I just reread what I wrote and man, my grammar is atrocious. Hahaha. Get ready for a long comment here.

I would like to add to what grassroots commented: "But if you as a Christian believe that Jesus died for you, paid for your sins, and accepting Him is the only way to Heaven, and your spouse does not believe that, the problem is you KNOW your spouse is going to hell.

The issue is not the strength of the marriage – which can be terrible or great with two christians or two non-christians. The issue is; can you stand to know the person you love most in the world is walking away from salvation, and will spend eternity seperated from you? Or will you give up your beliefs as false?"

Grassroots is correct on this. I couldn't stand (and still can't) the thought of knowing that my ex would be going to hell. The Lord pressed upon my heart to set him free. By being with him, my Christian walk was suffering. I was miserable knowing that he hated going to church and what he calls as the institution of the church. He feels there is no need to go to church and would get really angry if the topic came up. The peacemaker that I am, never pushed the idea even though it is important to me. I was suffering. Furthermore, if I truly believe that God makes the impossible possible, I need to let Him do it. I was standing in God's way to work through my ex. My remaining in the relationship gave the msg to my ex that the way he was living was ok…and it's not. What desire would he have to change if the woman he loves is accepting it?

Now, I'm tortured because my decision seems to make him hate God even more and he has called me selfish for ending the relationship. I am also tortured because the idea of him going to hell just troubles me and I don't know how to let that go. Christians love to throw out sayings, scriptures and quotes and I hear it all the time from my well-meaning family and friends. Let go and let God. It's still very hard but I'm trying.

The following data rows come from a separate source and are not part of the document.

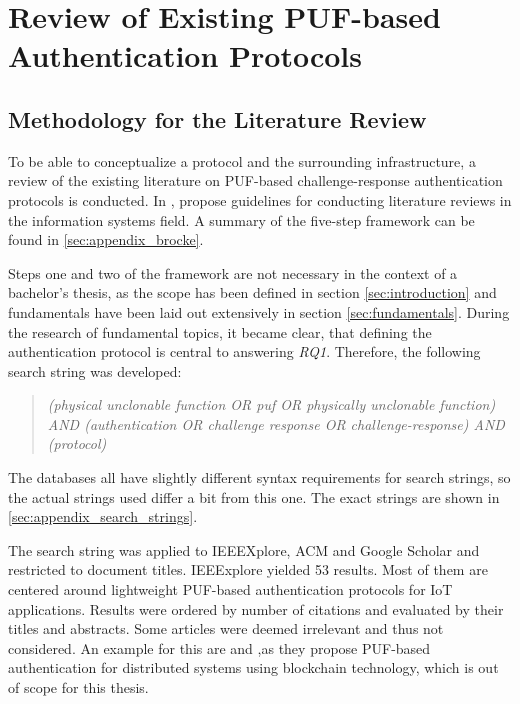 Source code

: \newpage
\section{Review of Existing PUF-based Authentication Protocols}
\label{sec:review}

\subsection{Methodology for the Literature Review}
\label{sec:review_methodology}

To be able to conceptualize a protocol and the surrounding infrastructure, a review of the existing literature on
\ac{PUF}-based challenge-response authentication protocols is conducted.
In \cite{Brocke2009}, \citeauthor*{Brocke2009} propose guidelines for conducting literature reviews
in the information systems field. A summary of the five-step framework can be found in \ref{sec:appendix_brocke}.

Steps one and two of the framework are not necessary in the context of a bachelor's thesis, as the scope has been
defined in section \ref{sec:introduction} and fundamentals have been laid out extensively in section \ref{sec:fundamentals}.
During the research of fundamental topics, it became clear, that defining the authentication protocol is central to answering \emph{RQ1}.
Therefore, the following search string was developed:

\begin{quote}
    \emph{(physical unclonable function OR puf OR physically unclonable function) AND (authentication OR challenge response OR challenge-response) AND (protocol)}
\end{quote}

The databases all have slightly different syntax requirements for search strings, so the actual strings used
differ a bit from this one. The exact strings are shown in \ref{sec:appendix_search_strings}.

The search string was applied to IEEEXplore, ACM and Google Scholar and restricted to document titles.
IEEExplore yielded 53 results. Most of them are centered around lightweight PUF-based authentication protocols for \ac{IoT} applications.
Results were ordered by number of citations and evaluated by their titles and abstracts.
Some articles were deemed irrelevant and thus not considered. An example for this are \cite{Zhang2021}
and \cite{Yu2022},as they propose PUF-based authentication for distributed systems using blockchain technology,
which is out of scope for this thesis.

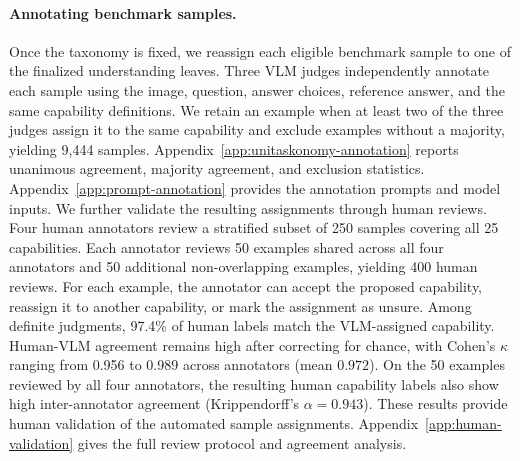 \paragraph{Annotating benchmark samples.}
Once the taxonomy is fixed, we reassign each eligible benchmark sample to one of the finalized understanding leaves.
Three VLM judges independently annotate each sample using the image, question, answer choices, reference answer, and the same capability definitions.
We retain an example when at least two of the three judges assign it to the same capability and exclude examples without a majority, yielding 9,444 samples.
Appendix~\ref{app:unitaskonomy-annotation} reports unanimous agreement, majority agreement, and exclusion statistics.
Appendix~\ref{app:prompt-annotation} provides the annotation prompts and model inputs.
We further validate the resulting assignments through human reviews.
Four human annotators review a stratified subset of 250 samples covering all 25 capabilities.
Each annotator reviews 50 examples shared across all four annotators and 50 additional non-overlapping examples, yielding 400 human reviews.
For each example, the annotator can accept the proposed capability, reassign it to another capability, or mark the assignment as unsure.
Among definite judgments, 97.4\% of human labels match the VLM-assigned capability.
Human-VLM agreement remains high after correcting for chance, with Cohen's $\kappa$ ranging from 0.956 to 0.989 across annotators (mean $0.972$).
On the 50 examples reviewed by all four annotators, the resulting human capability labels also show high inter-annotator agreement (Krippendorff's $\alpha=0.943$).
These results provide human validation of the automated sample assignments.
Appendix~\ref{app:human-validation} gives the full review protocol and agreement analysis.
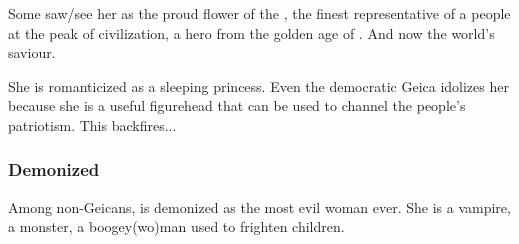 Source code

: Some saw/see her as the proud flower of the \VaimonCaliphate, the finest representative of a people at the peak of civilization, a hero from the golden age of \humanity. 
And now the world's saviour. 


She is romanticized as a sleeping princess. 
Even the democratic Geica idolizes her because she is a useful figurehead that can be used to channel the people's patriotism. 
This backfires... 










\subsubsection{Demonized}
Among non-Geicans, \Belzir{} is demonized as the most evil woman ever. 
She is a vampire, a monster, a boogey(wo)man used to frighten children.

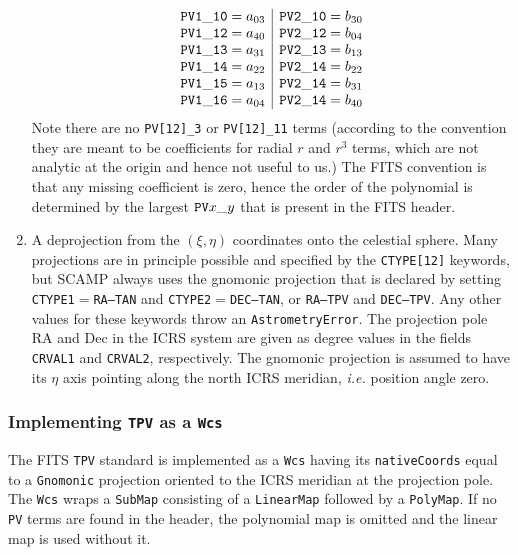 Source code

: \documentclass[11pt,preprint,flushrt]{aastex}
\begin{document}
\begin{enumerate}
\begin{equation}
\begin{array}{c|c}
{\tt PV1\_10} = a_{03} & {\tt PV2\_10} = b_{30} \\
{\tt PV1\_12} = a_{40} & {\tt PV2\_12} = b_{04} \\
{\tt PV1\_13} = a_{31} & {\tt PV2\_13} = b_{13} \\
{\tt PV1\_14} = a_{22} & {\tt PV2\_14} = b_{22} \\
{\tt PV1\_15} = a_{13} & {\tt PV2\_14} = b_{31} \\
{\tt PV1\_16} = a_{04} & {\tt PV2\_14} = b_{40}
\end{array}
\end{equation}
Note there are no {\tt PV[12]\_3} or {\tt PV[12]\_11} terms (according to the convention they are meant to be coefficients for radial $r$ and $r^3$ terms, which are not analytic at the origin and hence not useful to us.)  The FITS convention is that any missing coefficient is zero, hence the order of the polynomial is determined by the largest ${\tt PV}x\_y$ that is present in the FITS header.
\item A deprojection from the $(\xi,\eta)$ coordinates onto the celestial sphere.  Many projections are in principle possible and specified by the {\tt CTYPE[12]} keywords, but SCAMP always uses the gnomonic projection that is declared by setting {\tt CTYPE1}$=${\tt RA---TAN} and {\tt CTYPE2}$=${\tt DEC--TAN}, or {\tt RA---TPV} and {\tt DEC--TPV}.  Any other values for these keywords throw an {\tt AstrometryError}.  The projection pole RA and Dec in the ICRS system are given as degree values in the fields {\tt CRVAL1} and {\tt CRVAL2}, respectively.  The gnomonic projection is assumed to have its $\eta$ axis pointing along the north ICRS meridian, {\it i.e.} position angle zero.
\end{enumerate}

\subsubsection{Implementing {\tt TPV} as a {\tt Wcs}}
The FITS {\tt TPV} standard is implemented as a {\tt Wcs} having its {\tt nativeCoords} equal to a {\tt Gnomonic} projection oriented to the ICRS meridian at the projection pole.  The {\tt Wcs} wraps a {\tt SubMap} consisting of a {\tt LinearMap} followed by a {\tt PolyMap}.  
If no {\tt PV} terms are found in the header, the polynomial map is omitted and the linear map is used without it.
\end{document}
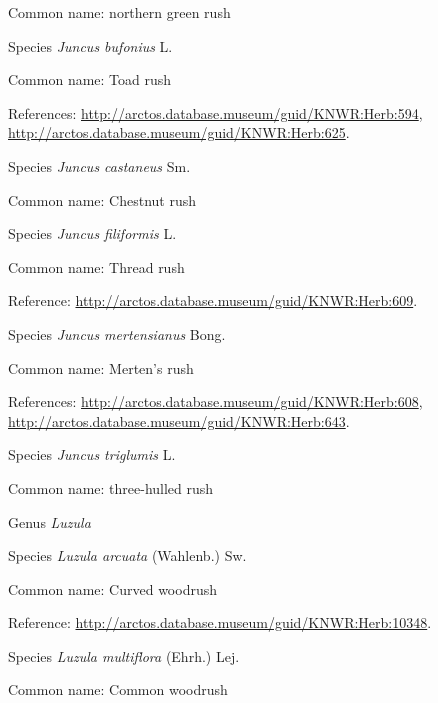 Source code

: \documentclass[9pt, article]{memoir}
\begin{document}
\begin{multicols}{2}
Common name: northern green rush

\vspace{6pt}\noindent\hspace{36pt}Species \textit{Juncus bufonius} L.


Common name: Toad rush

References: 
\url{http://arctos.database.museum/guid/KNWR:Herb:594}, 
\url{http://arctos.database.museum/guid/KNWR:Herb:625}.

\vspace{6pt}\noindent\hspace{36pt}Species \textit{Juncus castaneus} Sm.


Common name: Chestnut rush

\vspace{6pt}\noindent\hspace{36pt}Species \textit{Juncus filiformis} L.


Common name: Thread rush

Reference: 
\url{http://arctos.database.museum/guid/KNWR:Herb:609}.

\vspace{6pt}\noindent\hspace{36pt}Species \textit{Juncus mertensianus} Bong.


Common name: Merten's rush

References: 
\url{http://arctos.database.museum/guid/KNWR:Herb:608}, 
\url{http://arctos.database.museum/guid/KNWR:Herb:643}.

\vspace{6pt}\noindent\hspace{36pt}Species \textit{Juncus triglumis} L.


Common name: three-hulled rush

\vspace{6pt}\noindent\hspace{30pt}Genus \textit{Luzula}


\vspace{6pt}\noindent\hspace{36pt}Species \textit{Luzula arcuata} (Wahlenb.) Sw.


Common name: Curved woodrush

Reference: 
\url{http://arctos.database.museum/guid/KNWR:Herb:10348}.

\vspace{6pt}\noindent\hspace{36pt}Species \textit{Luzula multiflora} (Ehrh.) Lej.


Common name: Common woodrush


\end{multicols}
\end{document}
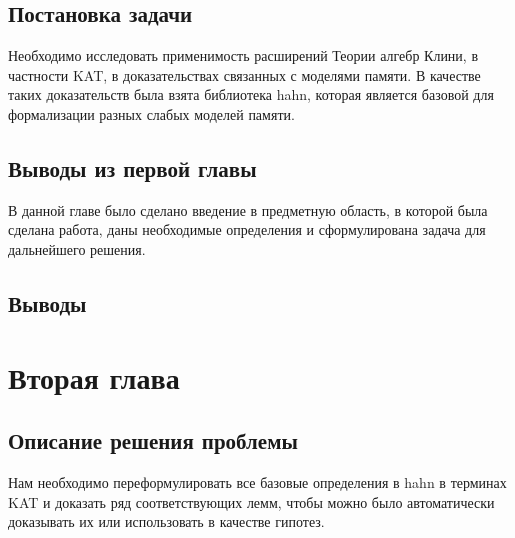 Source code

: \documentclass[times
              ]{itmo-student-thesis}
\begin{document}


  \section{Постановка задачи}
    Необходимо исследовать применимость расширений Теории алгебр Клини, в частности KAT, в доказательствах связанных с моделями памяти.
    В качестве таких доказательств была взята библиотека hahn, которая является базовой для формализации разных слабых моделей памяти.

  \section{Выводы из первой главы}
    В данной главе было сделано введение в предметную область, в которой была сделана работа, даны необходимые определения и сформулирована задача для дальнейшего решения.
  \section{Выводы}
 \chapter{Вторая глава}



   \section{Описание решения проблемы}

   Нам необходимо переформулировать все базовые определения в hahn в терминах KAT и доказать ряд соответствующих лемм, чтобы можно было автоматически доказывать их или использовать в качестве гипотез.
\end{document}
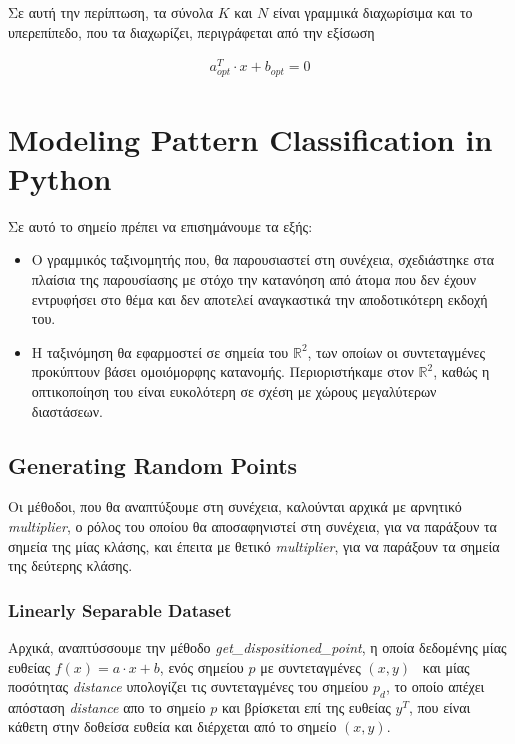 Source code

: \documentclass[12pt]{article}
\newcommand{\R}{\mathbb{R}}
\newcommand{\centered}[1]{\begin{align*}#1\end{align*}}
\begin{document}
Σε αυτή την περίπτωση, τα σύνολα \( K \) και \( N \) είναι γραμμικά διαχωρίσιμα και
το υπερεπίπεδο, που τα διαχωρίζει, περιγράφεται από την εξίσωση

\centered{a^{T}_{opt} \cdot x + b_{opt} = 0}

\pagebreak

\section{Modeling Pattern Classification in Python}

Σε αυτό το σημείο πρέπει να επισημάνουμε τα εξής: \\

\begin{itemize}
    \item Ο γραμμικός ταξινομητής που, θα παρουσιαστεί στη συνέχεια,
    σχεδιάστηκε στα πλαίσια της παρουσίασης με στόχο την κατανόηση
    από άτομα που δεν έχουν εντρυφήσει στο θέμα και δεν αποτελεί αναγκαστικά
    την αποδοτικότερη εκδοχή του. \\

    \item Η ταξινόμηση θα εφαρμοστεί σε σημεία του \( \R^2 \),
    των οποίων οι συντεταγμένες προκύπτουν βάσει ομοιόμορφης κατανομής.
    Περιοριστήκαμε στον \( \R^2 \), καθώς η οπτικοποίηση του είναι ευκολότερη
    σε σχέση με χώρους μεγαλύτερων διαστάσεων. \\
\end{itemize}

\subsection{Generating Random Points}

Οι μέθοδοι, που θα αναπτύξουμε στη συνέχεια, καλούνται αρχικά με αρνητικό \textit{multiplier},
ο ρόλος του οποίου θα αποσαφηνιστεί στη συνέχεια,
για να παράξουν τα σημεία της μίας κλάσης, και έπειτα με θετικό \textit{multiplier},
για να παράξουν τα σημεία της δεύτερης κλάσης. \\

\subsubsection{Linearly Separable Dataset}

Αρχικά, αναπτύσσουμε την μέθοδο \textit{get\_dispositioned\_point},
η οποία δεδομένης μίας ευθείας \( f(x) = a \cdot x + b \),
ενός σημείου \( p \) με συντεταγμένες \( (x, y) \) \ και
μίας ποσότητας \textit{distance} υπολογίζει τις συντεταγμένες του σημείου \( p_d \),
το οποίο απέχει απόσταση \textit{distance} απο το σημείο \( p \) και
βρίσκεται επί της ευθείας \( y^T \), που είναι κάθετη στην δοθείσα ευθεία και
διέρχεται από το σημείο \( (x, y) \). \\
\end{document}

My ex said while I was breaking up with him that there are thousands of marriages between couples of different faiths and it works out. Maybe so but at what cost? I believe that if you deliberately make that decision to marry someone of a different faith, your faith is not first, not a priority in your life but other things, and these other things could be noble and honourable, but selfish. So, why start off that way? I have a responsibility to my children to lead them in the ways of the Lord. When I think about reuniting with my ex (it has crossed my mind but I'm not tempted by it), all I imagine is our son coming up to me and asking me about life and what happens after death. I tell him about Jesus. He then goes to his father and asks the same question and he gives a different answer such as, I don't know, it really doesn't matter, I don't believe in this Jesus story. What has my son learned from this? What root has been planted in his soul? When I think about this, I remember I've made the right decision. I just wish the pain would hurry up and leave.

One final note. Statistics have proven that now, more than ever, Christians are divorcing at just a high rate as non-Christians. I am unfortunately a part of those statistics. I married at a young age to another Christian. Even though we were believers, my faith was not my priority. I got married for other reasons. Sure enough, it didn't last. I believe that my parents, who were Christians, got married for the wrong reasons as well, though they never told me, I pretty much figured it out. They never divorced but my goodness, the marriage (from the eyes of their children) was awful. No love just dictatorship on the part of my mother. So, I have issues :) .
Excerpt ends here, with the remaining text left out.